There is no question that the recent #DeleteUber campaign highlights the nuance and delicacy with which global corporations must approach their relationship with consumers. Social media gives consumer activist messages unprecedented power and reach, and digital platforms like Uber are especially susceptible to the fallout from this kind of call for a corporate boycott. But Uber CEO Travis Kalanick's recent move away from the Trump administration's business advisory council could have consequences for years to come.

Late last month, when the New York Taxi Workers Alliance called a strike at JFK airport, Uber's seemingly innocuous choice to stay on the sidelines triggered a massive backlash against the platform. The Taxi Alliance's hour-long action at 6 p.m. on Jan. 28 aimed to show solidarity with an ongoing protest at JFK Airport against the recent immigration ban. Uber chose to continue picking up JFK passengers during this time, even suppressing surge pricing a little later in the evening.

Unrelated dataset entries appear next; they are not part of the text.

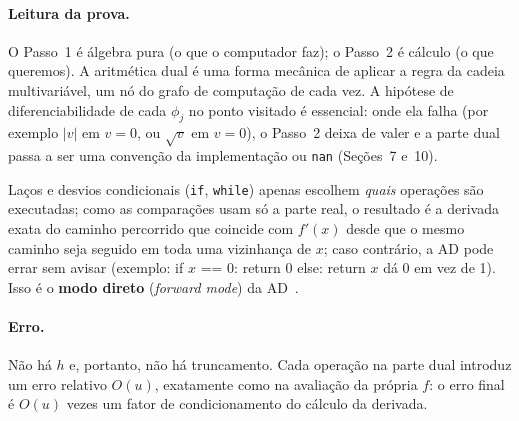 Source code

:\documentclass[11pt,a4paper]{article}
\begin{document}
\paragraph{Leitura da prova.} O Passo~1 é álgebra pura (o que o computador faz); o Passo~2 é cálculo (o que queremos). A aritmética dual é uma forma mecânica de aplicar a regra da cadeia multivariável, um nó do grafo de computação de cada vez. A hipótese de diferenciabilidade de cada $\phi_j$ no ponto visitado é essencial: onde ela falha (por exemplo $|v|$ em $v=0$, ou $\sqrt v$ em $v=0$), o Passo~2 deixa de valer e a parte dual passa a ser uma convenção da implementação ou \texttt{nan} (Seções~7 e~10).

Laços e desvios condicionais (\texttt{if}, \texttt{while}) apenas escolhem \emph{quais} operações são executadas; como as comparações usam só a parte real, o resultado é a derivada exata do caminho percorrido que coincide com $f'(x)$ desde que o mesmo caminho seja seguido em toda uma vizinhança de $x$; caso contrário, a AD pode errar sem avisar (exemplo: if $x$ == 0: return 0 else: return $x$ dá 0 em vez de 1). Isso é o \textbf{modo direto} (\emph{forward mode}) da AD~\cite{baydin2018}.

\paragraph{Erro.} Não há $h$ e, portanto, não há truncamento. Cada operação na parte dual introduz um erro relativo $O(u)$, exatamente como na avaliação da própria $f$: o erro final é $O(u)$ vezes um fator de condicionamento do cálculo da derivada.
\end{document}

Kalanick's decision to distance himself from Trump now aligns him more closely with his Silicon Valley brethren who have collectively filed a motion opposing the immigration ban in the ongoing court battle between the Justice Department and a number of state attorney generals. But his departure from the Trump administration may have adverse longer-term consequences for his company. In the coming years, advances in artificial intelligence and robotics will threaten a number of jobs in the U.S. With the imminent arrival of fully autonomous vehicles, car and truck-driving jobs are among the most vulnerable. A narrative of opposing job displacement caused by technological progress will play well with Trump's core political base. This looming wave of automation may therefore foreshadow a political battle that will pit the president against corporations in the transportation industry (like Uber) whose future business interests are tied to accelerating the pace of arrival of self-driving cars and trucks.


----------



## d0n (Oct 16, 2016)

Let's see here:

You betrayed Trump, he hates traitors.

You are planning to remove jobs from the market with automated cars/submarines/helicopters, directly going against what he wants to create.

You are the Silicon Valley poster child of the current problem, Trump will get to you guys soon.

You manipulate the IC/employee line as you please to avoid regulations and taxes, Trump needs to pay an external debt.

Once Trump starts coming for you guys, how long do you think you are going to last specially as the entire country supports the driver's cries, be it pax or non-user?


----------



## uberdriverfornow (Jan 10, 2016)

d0n said:


> even suppressing surge pricing a little later in the evening.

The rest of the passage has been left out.